Krispy Kreme has submitted a draft registration statement to the U.S. Securities and Exchange Commission (SEC) intending to file an initial public offering (IPO), according to a Tuesday (May 4) press release.
The deal will be for Krispy Kreme’s common stock, and the release says neither the number of shares to be offered nor the price has been revealed as of yet.
The IPO will take place after the SEC completes its review process.
Krispy Kreme made headlines earlier in the year when it announced that it was trying to motivate people to get the COVID-19 vaccine by offering a free hot glazed doughnut for those who showed a valid vaccination card at the window of a store.

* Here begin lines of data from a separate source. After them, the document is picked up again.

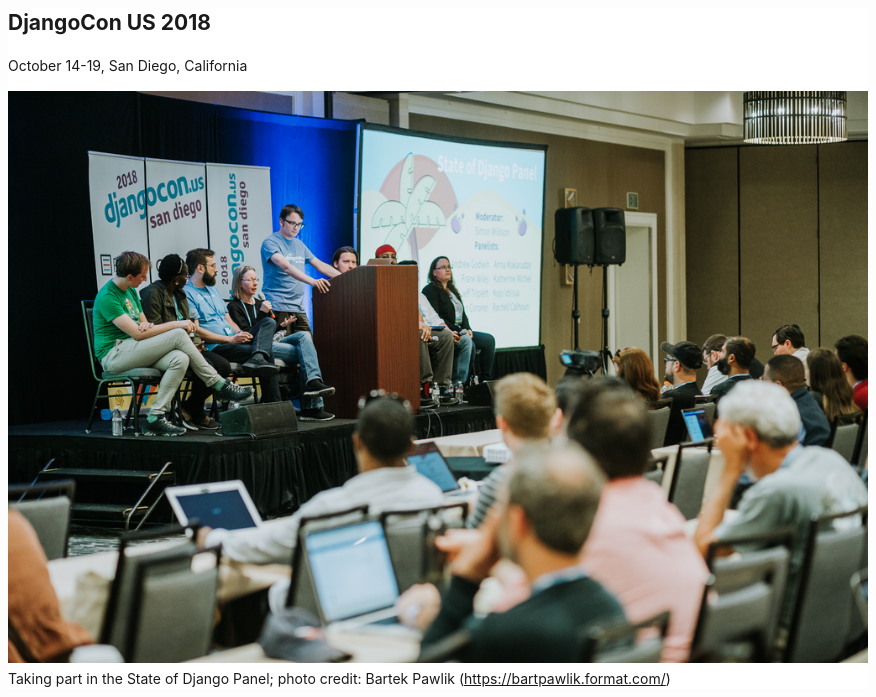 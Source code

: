 ## DjangoCon US 2018

October 14-19, San Diego, California

![](favorite-conference-snapshots/djangocon-us-2018-state-of-django-panel-me-speaking.jpg)
Taking part in the State of Django Panel; photo credit: Bartek Pawlik (https://bartpawlik.format.com/)
  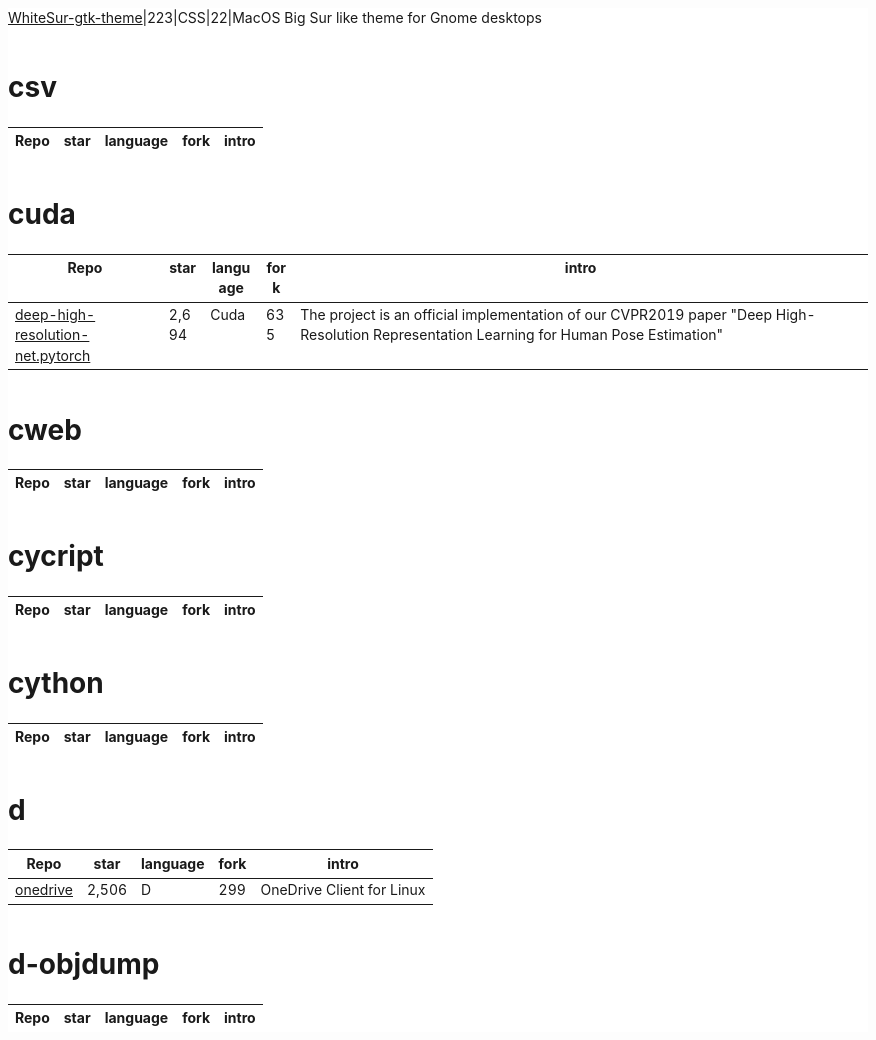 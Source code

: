 [WhiteSur-gtk-theme](https://github.com/vinceliuice/WhiteSur-gtk-theme)|223|CSS|22|MacOS Big Sur like theme for Gnome desktops


# csv

Repo|star|language|fork|intro
-|-|-|-|-



# cuda

Repo|star|language|fork|intro
-|-|-|-|-
[deep-high-resolution-net.pytorch](https://github.com/leoxiaobin/deep-high-resolution-net.pytorch)|2,694|Cuda|635|The project is an official implementation of our CVPR2019 paper "Deep High-Resolution Representation Learning for Human Pose Estimation"


# cweb

Repo|star|language|fork|intro
-|-|-|-|-



# cycript

Repo|star|language|fork|intro
-|-|-|-|-



# cython

Repo|star|language|fork|intro
-|-|-|-|-



# d

Repo|star|language|fork|intro
-|-|-|-|-
[onedrive](https://github.com/abraunegg/onedrive)|2,506|D|299|OneDrive Client for Linux


# d-objdump

Repo|star|language|fork|intro
-|-|-|-|-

The free doughnuts were valid at 369 Krispy Kreme shops in 41 states, “anytime, any day, every day for the rest of the year,” Dave Skena, Krispy Kreme chief marketing officer, said, with no purchases necessary.
In addition, Krispy Kreme, based in North Carolina, will offer its employees four hours off to go and get COVID-19 vaccines. The move comes after other retailers, including Best Buy, Target and Trader Joe’s, have made similar offers.
That said, Krispy Kreme was the first company to offer customers an incentive to get their shots.
There have been several different efforts thus far to try and persuade people to get their vaccines, with the Centers for Disease Control and Prevention (CDC) offering its “vaccine confidence consultations” with state and local officials in order to help educate residents and fight misinformation about them.
Army officials at North Carolina’s Fort Bragg, noting that soldiers weren’t “listening to Dr. Anthony Fauci,” began listening to the concerns of soldiers, walking them through their objections and then turning those soldiers into “ambassadors” for the others. The logic was that soldiers were more likely to listen to other soldiers.